Go through each line of the records below and count those with the word "They"; give only the total.
Data in this exercise START
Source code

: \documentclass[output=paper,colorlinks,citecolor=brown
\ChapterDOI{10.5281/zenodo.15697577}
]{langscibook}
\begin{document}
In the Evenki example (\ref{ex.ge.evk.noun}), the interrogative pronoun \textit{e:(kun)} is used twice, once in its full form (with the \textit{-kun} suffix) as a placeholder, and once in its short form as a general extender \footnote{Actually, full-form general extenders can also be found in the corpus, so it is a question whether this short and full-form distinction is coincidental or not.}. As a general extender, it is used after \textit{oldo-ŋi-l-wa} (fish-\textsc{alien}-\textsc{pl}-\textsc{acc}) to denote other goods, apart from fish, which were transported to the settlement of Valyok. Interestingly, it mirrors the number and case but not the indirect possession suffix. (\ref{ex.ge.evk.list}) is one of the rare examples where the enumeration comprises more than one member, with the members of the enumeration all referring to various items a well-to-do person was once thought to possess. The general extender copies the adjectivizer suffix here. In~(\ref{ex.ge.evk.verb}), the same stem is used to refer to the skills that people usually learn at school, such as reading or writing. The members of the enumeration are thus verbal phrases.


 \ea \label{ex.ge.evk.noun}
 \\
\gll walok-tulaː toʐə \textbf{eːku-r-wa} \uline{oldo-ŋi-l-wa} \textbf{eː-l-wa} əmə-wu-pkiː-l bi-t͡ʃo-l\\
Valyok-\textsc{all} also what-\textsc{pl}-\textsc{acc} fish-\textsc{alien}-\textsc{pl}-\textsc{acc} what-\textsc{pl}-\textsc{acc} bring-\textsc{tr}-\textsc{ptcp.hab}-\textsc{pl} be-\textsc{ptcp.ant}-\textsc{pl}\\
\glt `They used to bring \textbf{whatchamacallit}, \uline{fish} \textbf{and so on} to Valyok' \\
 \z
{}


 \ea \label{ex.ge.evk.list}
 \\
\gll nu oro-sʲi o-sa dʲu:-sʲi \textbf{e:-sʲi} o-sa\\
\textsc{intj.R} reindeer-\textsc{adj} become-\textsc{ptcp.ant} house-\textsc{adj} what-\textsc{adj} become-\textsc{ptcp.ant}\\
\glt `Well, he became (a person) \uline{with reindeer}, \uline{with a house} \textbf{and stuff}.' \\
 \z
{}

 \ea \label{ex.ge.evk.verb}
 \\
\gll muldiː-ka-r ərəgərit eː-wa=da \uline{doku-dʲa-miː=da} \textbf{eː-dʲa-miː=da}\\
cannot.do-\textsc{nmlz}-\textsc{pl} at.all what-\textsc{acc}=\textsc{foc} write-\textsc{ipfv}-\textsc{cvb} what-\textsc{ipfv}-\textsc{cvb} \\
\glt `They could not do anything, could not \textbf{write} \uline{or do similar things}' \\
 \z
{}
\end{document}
Data in this exercise END
Data in this exercise START
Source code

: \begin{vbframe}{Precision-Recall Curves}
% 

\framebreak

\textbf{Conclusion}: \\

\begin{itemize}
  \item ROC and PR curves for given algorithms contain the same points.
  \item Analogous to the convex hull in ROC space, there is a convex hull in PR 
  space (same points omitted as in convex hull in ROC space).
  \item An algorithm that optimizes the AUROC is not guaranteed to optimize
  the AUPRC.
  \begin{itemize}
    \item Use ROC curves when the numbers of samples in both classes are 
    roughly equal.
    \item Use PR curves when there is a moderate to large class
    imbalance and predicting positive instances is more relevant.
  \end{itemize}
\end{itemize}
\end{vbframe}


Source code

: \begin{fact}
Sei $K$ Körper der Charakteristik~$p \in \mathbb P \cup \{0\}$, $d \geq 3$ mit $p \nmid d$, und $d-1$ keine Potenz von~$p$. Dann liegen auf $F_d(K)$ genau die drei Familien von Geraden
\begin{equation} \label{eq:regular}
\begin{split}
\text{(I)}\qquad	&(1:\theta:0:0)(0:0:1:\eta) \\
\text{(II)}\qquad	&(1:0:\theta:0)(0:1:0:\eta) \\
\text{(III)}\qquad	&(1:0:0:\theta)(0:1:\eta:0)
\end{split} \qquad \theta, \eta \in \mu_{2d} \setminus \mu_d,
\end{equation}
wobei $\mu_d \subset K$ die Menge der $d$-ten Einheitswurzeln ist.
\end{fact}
Data in this exercise END
Data in this exercise START
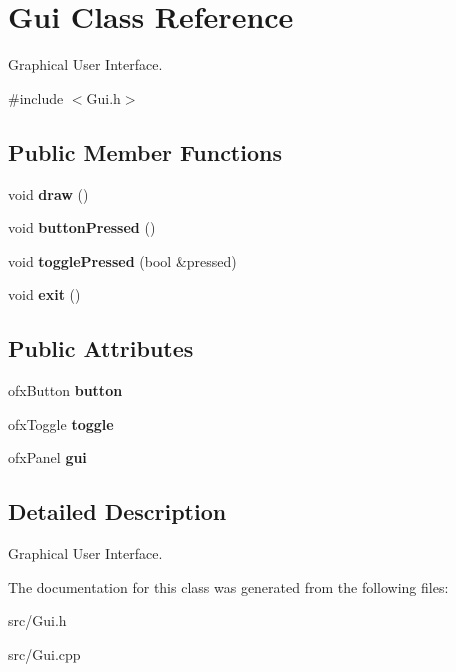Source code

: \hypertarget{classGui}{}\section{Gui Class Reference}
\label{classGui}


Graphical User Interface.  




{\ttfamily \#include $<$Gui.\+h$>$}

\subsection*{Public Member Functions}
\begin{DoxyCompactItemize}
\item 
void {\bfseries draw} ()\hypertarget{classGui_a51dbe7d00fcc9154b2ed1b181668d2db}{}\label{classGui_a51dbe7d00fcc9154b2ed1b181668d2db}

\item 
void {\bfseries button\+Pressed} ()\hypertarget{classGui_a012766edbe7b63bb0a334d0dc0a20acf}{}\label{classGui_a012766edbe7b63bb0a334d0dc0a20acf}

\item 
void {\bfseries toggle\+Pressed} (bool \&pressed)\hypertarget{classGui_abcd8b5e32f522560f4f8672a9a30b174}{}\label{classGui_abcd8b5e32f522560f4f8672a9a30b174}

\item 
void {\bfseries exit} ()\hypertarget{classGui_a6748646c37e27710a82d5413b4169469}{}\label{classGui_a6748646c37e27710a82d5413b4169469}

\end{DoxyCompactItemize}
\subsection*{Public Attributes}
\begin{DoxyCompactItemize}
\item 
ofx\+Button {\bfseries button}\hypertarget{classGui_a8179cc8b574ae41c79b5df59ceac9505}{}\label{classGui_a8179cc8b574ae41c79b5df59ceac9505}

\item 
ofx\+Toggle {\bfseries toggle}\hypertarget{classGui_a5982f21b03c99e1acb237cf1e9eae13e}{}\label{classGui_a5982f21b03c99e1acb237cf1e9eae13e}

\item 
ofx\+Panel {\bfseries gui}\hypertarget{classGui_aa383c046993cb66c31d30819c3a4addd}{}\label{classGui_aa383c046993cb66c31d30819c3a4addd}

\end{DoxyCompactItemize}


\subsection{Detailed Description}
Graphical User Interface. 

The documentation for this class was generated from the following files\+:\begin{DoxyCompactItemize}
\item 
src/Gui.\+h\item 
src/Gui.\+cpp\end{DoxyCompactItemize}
Data in this exercise END
- Your solution:
2